There’s no recovery from normal life, I guess, unless you count dying. As someone without an addiction to a substance or behavior that’s destroying my life and others’—except for the way I play guitar—no one has ever insisted that I “work a program.” I realize that I should be so grateful for this seemingly small fact that I start speaking in tongues, and so I'll express my undying gratitude to whatever forces kept me from beneath the giant ax of vice by telling you: I know that part of my problem is that I've had it so good. I also know that part of my blessing is that I've lived within a hair of those who have had it no good at all.

Having it good, having it bad...let's forget all that for a minute and get back to the things I can influence. Until I can change the minds of my friends and family, I’m going to work my own clumsy hodge-podge of twelve or so steps from now on, maybe even going so far as to gather my friends together for telling our ugliest truths and our most glorious ones, holding hands, singing songs, and shoring up our own hopes for what’s possible when we live life in delicious, bite-sized chunks. Note to self: Buy a coffee urn and make flyers.

I’m Jody Reale, and I’ve been without an entire night’s sleep for 392 days.
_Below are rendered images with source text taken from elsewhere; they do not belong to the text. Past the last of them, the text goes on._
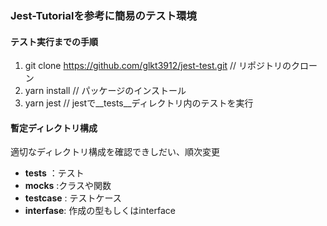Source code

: ### Jest-Tutorialを参考に簡易のテスト環境

#### テスト実行までの手順

1. git clone https://github.com/glkt3912/jest-test.git // リポジトリのクローン
2. yarn install // パッケージのインストール
3. yarn jest // jestで__tests__ディレクトリ内のテストを実行

#### 暫定ディレクトリ構成
適切なディレクトリ構成を確認できしだい、順次変更

* __tests__ ：テスト
* __mocks__ :クラスや関数
* __testcase__ : テストケース
* __interfase__: 作成の型もしくはinterface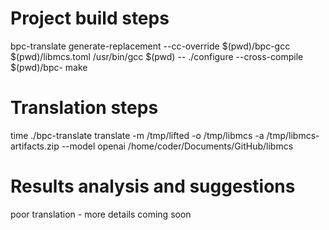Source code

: # Project build steps

bpc-translate generate-replacement --cc-override $(pwd)/bpc-gcc $(pwd)/libmcs.toml /usr/bin/gcc $(pwd) -- ./configure --cross-compile $(pwd)/bpc-
make

# Translation steps

time ./bpc-translate translate -m /tmp/lifted -o /tmp/libmcs -a /tmp/libmcs-artifacts.zip  --model openai /home/coder/Documents/GitHub/libmcs


# Results analysis and suggestions

poor translation - more details coming soon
Thank whatever higher power is available right now, I know that this, too, shall pass.

2 comments:

Kendallb said...

O.K., so you inspired me to calculate the number of interrupted nights I've experienced (enjoyed, endured?) and I'm at once instantly tired and feeling like I can stand a bit taller as I now have such a big number to add to my conversation...it is 3,285. Yep, you read right. Ever since my first born brightened our days and he's 9 years old now. Feel free to check my math.

And here's the kicker, I used to be a major sleeper...major. Not because I was depressed or even lazy, as I was often accused; just because I enjoy it.
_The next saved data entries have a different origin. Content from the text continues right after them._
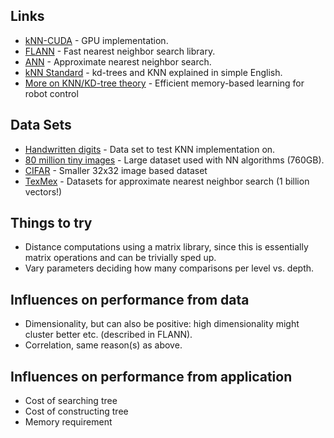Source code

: Links
-----
- [kNN-CUDA](https://github.com/vincentfpgarcia/kNN-CUDA) - GPU implementation.
- [FLANN](http://www.cs.ubc.ca/research/flann/) - Fast nearest neighbor search library.
- [ANN](https://www.cs.umd.edu/~mount/ANN/) - Approximate nearest neighbor search.
- [kNN Standard](http://web.stanford.edu/class/cs106l/handouts/assignment-3-kdtree.pdf) - kd-trees and KNN explained in simple English.
- [More on KNN/KD-tree theory](http://www.cl.cam.ac.uk/techreports/UCAM-CL-TR-209.pdf) - Efficient memory-based learning for robot control

Data Sets
---------
- [Handwritten digits](http://yann.lecun.com/exdb/mnist/) - Data set to test KNN implementation on.
- [80 million tiny images](http://people.csail.mit.edu/torralba/publications/80millionImages.pdf) - Large dataset used with NN algorithms (760GB).
- [CIFAR](http://www.cs.toronto.edu/~kriz/cifar.html) - Smaller 32x32 image based dataset
- [TexMex](http://corpus-texmex.irisa.fr/) - Datasets for approximate nearest neighbor search (1 billion vectors!)

Things to try
-------------
- Distance computations using a matrix library, since this is essentially matrix operations and can be trivially sped up.
- Vary parameters deciding how many comparisons per level vs. depth.

Influences on performance from data
-----------------------------------
- Dimensionality, but can also be positive: high dimensionality might cluster better etc. (described in FLANN).
- Correlation, same reason(s) as above.

Influences on performance from application
------------------------------------------
- Cost of searching tree
- Cost of constructing tree
- Memory requirement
March 31, 1998 was simply the marker of the onset of sleepless nights. Mind you, my 9 year old is rarely the root of the interruption these days. No, he only comes to my bedside when the Oklahoma storms are a kickin’. The thing is that babies just kept coming into our lives. Swear, I just have 3. Guess it has to do with the way they are spaced that has allowed me to claim the number 3,285.

We did get the ole man fixed, so I see a near end to it, especially since my baby is darn near 3-1/2. I wonder, though, will I ever have uninterrupted sleep? I mean 9 years of it surely constitutes a habit. If it doesn't end, I suppose I will be content in dreaming about sleep.

(Your acquaintance from MomsTown...thanks for another great read!)

Jody Reale said...

Wow, 3,285. As a fellow major sleeper--major!--that's Olympic material. Thanks for reading.